=== Section Start ===

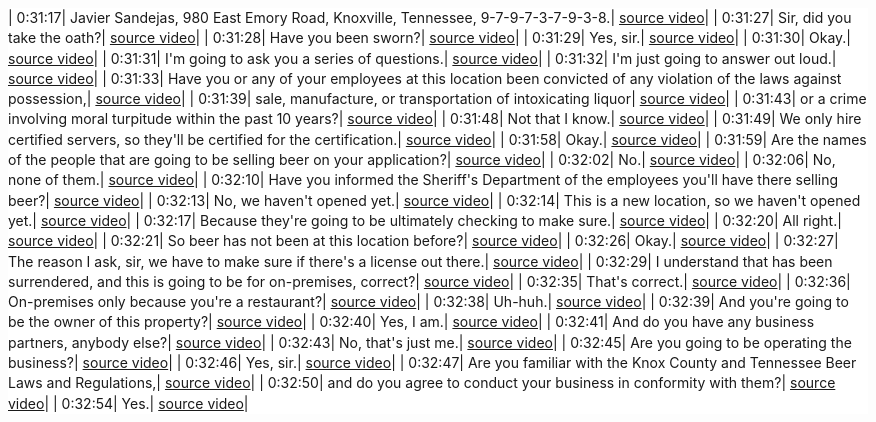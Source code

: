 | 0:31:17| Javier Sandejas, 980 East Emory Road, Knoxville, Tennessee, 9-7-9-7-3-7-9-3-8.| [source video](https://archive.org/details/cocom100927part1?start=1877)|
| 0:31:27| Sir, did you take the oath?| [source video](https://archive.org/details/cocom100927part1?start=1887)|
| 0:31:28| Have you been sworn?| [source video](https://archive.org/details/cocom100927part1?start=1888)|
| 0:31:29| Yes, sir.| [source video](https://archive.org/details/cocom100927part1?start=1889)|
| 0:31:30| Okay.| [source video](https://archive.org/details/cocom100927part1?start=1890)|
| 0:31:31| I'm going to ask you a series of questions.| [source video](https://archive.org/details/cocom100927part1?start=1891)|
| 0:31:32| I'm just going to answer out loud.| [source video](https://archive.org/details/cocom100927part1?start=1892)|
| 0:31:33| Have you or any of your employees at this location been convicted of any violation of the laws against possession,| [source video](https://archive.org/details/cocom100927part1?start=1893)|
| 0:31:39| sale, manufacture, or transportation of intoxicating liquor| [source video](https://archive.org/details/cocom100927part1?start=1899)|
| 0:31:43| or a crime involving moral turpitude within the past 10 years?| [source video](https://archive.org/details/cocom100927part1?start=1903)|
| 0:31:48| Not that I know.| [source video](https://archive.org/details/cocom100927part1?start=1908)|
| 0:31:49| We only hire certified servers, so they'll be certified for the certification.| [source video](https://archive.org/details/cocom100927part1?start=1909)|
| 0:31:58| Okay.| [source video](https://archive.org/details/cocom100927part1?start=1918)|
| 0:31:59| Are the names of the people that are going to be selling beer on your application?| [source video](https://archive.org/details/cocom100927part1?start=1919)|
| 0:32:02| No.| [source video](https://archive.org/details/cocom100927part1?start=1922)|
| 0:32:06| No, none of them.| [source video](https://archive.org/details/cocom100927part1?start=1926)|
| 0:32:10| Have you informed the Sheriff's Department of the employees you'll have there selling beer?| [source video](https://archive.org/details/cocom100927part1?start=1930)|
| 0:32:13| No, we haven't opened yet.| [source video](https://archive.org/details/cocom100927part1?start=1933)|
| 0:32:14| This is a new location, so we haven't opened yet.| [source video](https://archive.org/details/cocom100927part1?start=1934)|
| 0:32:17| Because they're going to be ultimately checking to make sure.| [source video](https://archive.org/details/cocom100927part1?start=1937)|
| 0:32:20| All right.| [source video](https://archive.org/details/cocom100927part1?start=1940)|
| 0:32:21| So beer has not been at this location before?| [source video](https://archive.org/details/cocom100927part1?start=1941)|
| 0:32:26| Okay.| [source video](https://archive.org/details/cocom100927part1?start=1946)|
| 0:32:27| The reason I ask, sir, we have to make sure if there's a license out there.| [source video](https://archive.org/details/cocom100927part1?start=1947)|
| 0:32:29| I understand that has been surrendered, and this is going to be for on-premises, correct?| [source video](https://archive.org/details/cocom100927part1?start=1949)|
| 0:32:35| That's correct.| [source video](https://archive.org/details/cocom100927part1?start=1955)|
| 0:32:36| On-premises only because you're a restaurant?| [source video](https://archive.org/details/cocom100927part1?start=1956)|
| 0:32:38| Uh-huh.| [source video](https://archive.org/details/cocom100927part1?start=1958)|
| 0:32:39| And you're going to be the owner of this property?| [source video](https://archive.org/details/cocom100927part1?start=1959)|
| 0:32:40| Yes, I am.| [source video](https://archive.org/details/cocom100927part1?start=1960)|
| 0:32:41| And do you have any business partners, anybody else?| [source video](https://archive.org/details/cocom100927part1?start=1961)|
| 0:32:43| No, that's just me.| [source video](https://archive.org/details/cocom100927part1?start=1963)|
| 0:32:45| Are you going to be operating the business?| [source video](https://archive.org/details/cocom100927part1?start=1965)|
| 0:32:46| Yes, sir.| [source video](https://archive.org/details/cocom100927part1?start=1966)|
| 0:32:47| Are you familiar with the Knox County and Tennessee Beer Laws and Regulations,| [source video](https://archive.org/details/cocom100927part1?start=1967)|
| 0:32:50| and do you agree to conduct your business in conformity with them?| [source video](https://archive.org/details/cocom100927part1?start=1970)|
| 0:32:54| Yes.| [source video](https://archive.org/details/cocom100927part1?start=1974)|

=== Section End ===
=== Section Start ===

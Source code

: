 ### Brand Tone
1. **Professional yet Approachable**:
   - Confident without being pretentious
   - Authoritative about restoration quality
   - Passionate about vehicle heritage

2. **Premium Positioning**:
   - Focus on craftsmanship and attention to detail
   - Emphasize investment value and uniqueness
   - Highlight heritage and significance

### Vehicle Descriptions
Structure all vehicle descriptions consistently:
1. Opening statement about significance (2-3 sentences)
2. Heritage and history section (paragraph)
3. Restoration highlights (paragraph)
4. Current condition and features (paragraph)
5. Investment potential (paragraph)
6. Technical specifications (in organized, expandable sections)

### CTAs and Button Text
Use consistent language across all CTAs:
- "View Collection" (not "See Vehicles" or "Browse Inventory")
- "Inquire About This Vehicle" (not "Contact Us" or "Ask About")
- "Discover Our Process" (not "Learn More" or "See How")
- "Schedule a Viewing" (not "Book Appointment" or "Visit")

=== Section End ===
=== Section Start ===

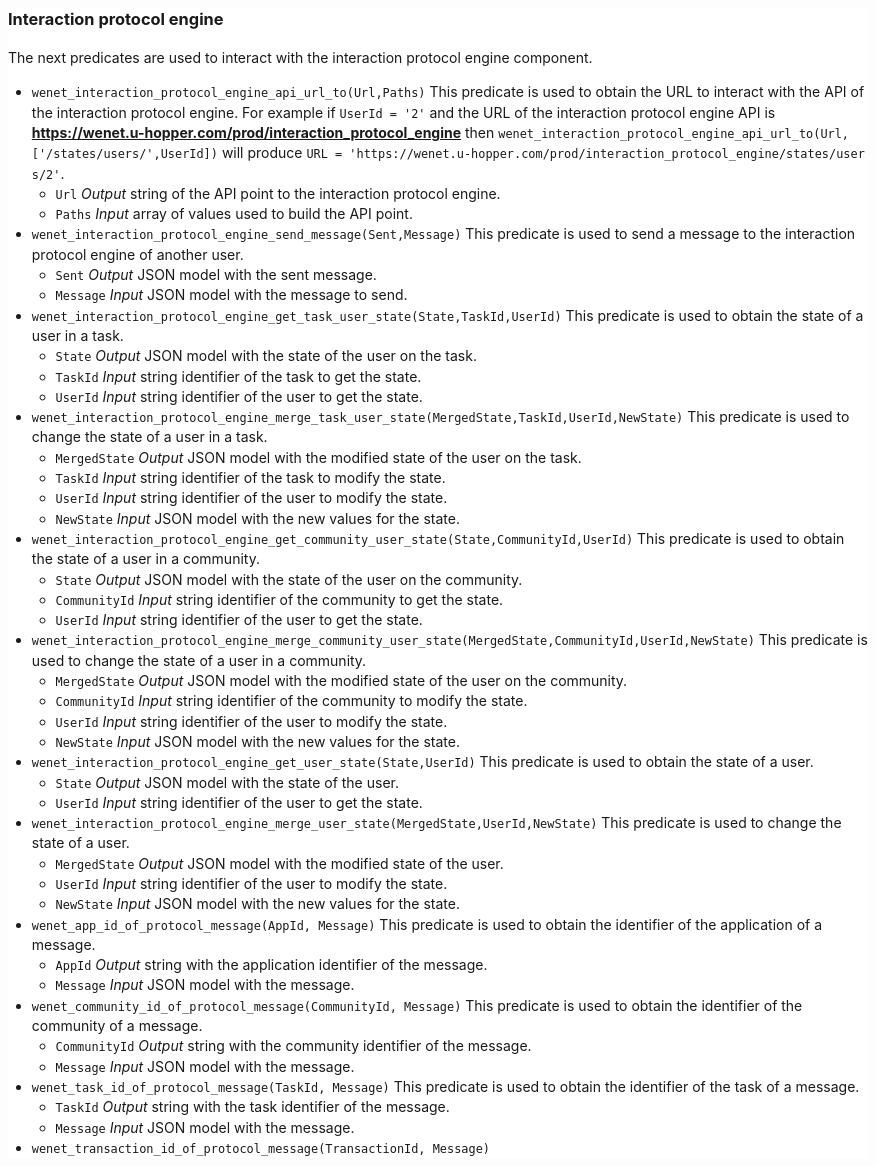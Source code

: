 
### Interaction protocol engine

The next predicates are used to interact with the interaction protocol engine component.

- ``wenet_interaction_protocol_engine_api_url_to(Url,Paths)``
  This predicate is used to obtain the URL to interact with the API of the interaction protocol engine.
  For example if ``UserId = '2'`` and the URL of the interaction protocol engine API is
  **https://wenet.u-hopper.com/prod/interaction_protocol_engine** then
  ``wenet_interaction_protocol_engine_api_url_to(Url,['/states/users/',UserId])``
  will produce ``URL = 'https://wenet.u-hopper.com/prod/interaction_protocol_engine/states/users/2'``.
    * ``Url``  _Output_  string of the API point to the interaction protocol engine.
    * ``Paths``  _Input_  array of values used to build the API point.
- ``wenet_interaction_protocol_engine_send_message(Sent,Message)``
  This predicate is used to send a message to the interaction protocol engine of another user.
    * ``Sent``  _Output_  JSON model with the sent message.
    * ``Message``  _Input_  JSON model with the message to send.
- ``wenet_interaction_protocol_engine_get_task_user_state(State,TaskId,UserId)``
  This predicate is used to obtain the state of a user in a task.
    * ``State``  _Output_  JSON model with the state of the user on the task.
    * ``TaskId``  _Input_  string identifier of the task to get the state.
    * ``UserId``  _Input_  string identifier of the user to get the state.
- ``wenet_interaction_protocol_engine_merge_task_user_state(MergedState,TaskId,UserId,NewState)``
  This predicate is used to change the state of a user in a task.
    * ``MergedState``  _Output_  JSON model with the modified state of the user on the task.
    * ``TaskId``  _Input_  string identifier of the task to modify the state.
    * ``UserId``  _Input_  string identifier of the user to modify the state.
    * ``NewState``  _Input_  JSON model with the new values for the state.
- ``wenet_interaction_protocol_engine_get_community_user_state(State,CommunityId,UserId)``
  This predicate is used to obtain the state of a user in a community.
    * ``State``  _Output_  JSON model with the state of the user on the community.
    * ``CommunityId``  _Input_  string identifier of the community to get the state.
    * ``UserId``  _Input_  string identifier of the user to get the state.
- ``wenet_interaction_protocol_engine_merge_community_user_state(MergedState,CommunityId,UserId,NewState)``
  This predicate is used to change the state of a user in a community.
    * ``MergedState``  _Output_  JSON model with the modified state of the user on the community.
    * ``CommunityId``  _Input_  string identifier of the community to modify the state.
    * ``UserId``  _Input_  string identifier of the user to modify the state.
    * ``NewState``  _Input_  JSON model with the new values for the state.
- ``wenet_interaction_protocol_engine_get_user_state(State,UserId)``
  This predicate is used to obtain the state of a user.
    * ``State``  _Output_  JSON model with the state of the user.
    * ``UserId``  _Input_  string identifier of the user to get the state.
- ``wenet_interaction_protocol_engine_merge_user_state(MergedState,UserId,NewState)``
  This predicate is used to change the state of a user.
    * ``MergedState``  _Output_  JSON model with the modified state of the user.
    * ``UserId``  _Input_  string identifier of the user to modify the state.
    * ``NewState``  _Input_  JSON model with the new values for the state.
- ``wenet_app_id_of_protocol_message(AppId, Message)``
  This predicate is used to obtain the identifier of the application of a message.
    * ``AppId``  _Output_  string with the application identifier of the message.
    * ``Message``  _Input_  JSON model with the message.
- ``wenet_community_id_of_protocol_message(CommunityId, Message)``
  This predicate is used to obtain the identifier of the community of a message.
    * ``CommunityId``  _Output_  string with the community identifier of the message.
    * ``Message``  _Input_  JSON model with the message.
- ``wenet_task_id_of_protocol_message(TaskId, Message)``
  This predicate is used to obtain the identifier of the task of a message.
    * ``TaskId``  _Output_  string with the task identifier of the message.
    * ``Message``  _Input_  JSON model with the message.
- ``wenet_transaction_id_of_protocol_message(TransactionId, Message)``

=== Section End ===

Aim of the task
Sift through the material above and copy the lines that contain the word "make".

Written response
| 0:32:17| Because they're going to be ultimately checking to make sure.| [source video](https://archive.org/details/cocom100927part1?start=1937)|
| 0:32:27| The reason I ask, sir, we have to make sure if there's a license out there.| [source video](https://archive.org/details/cocom100927part1?start=1947)|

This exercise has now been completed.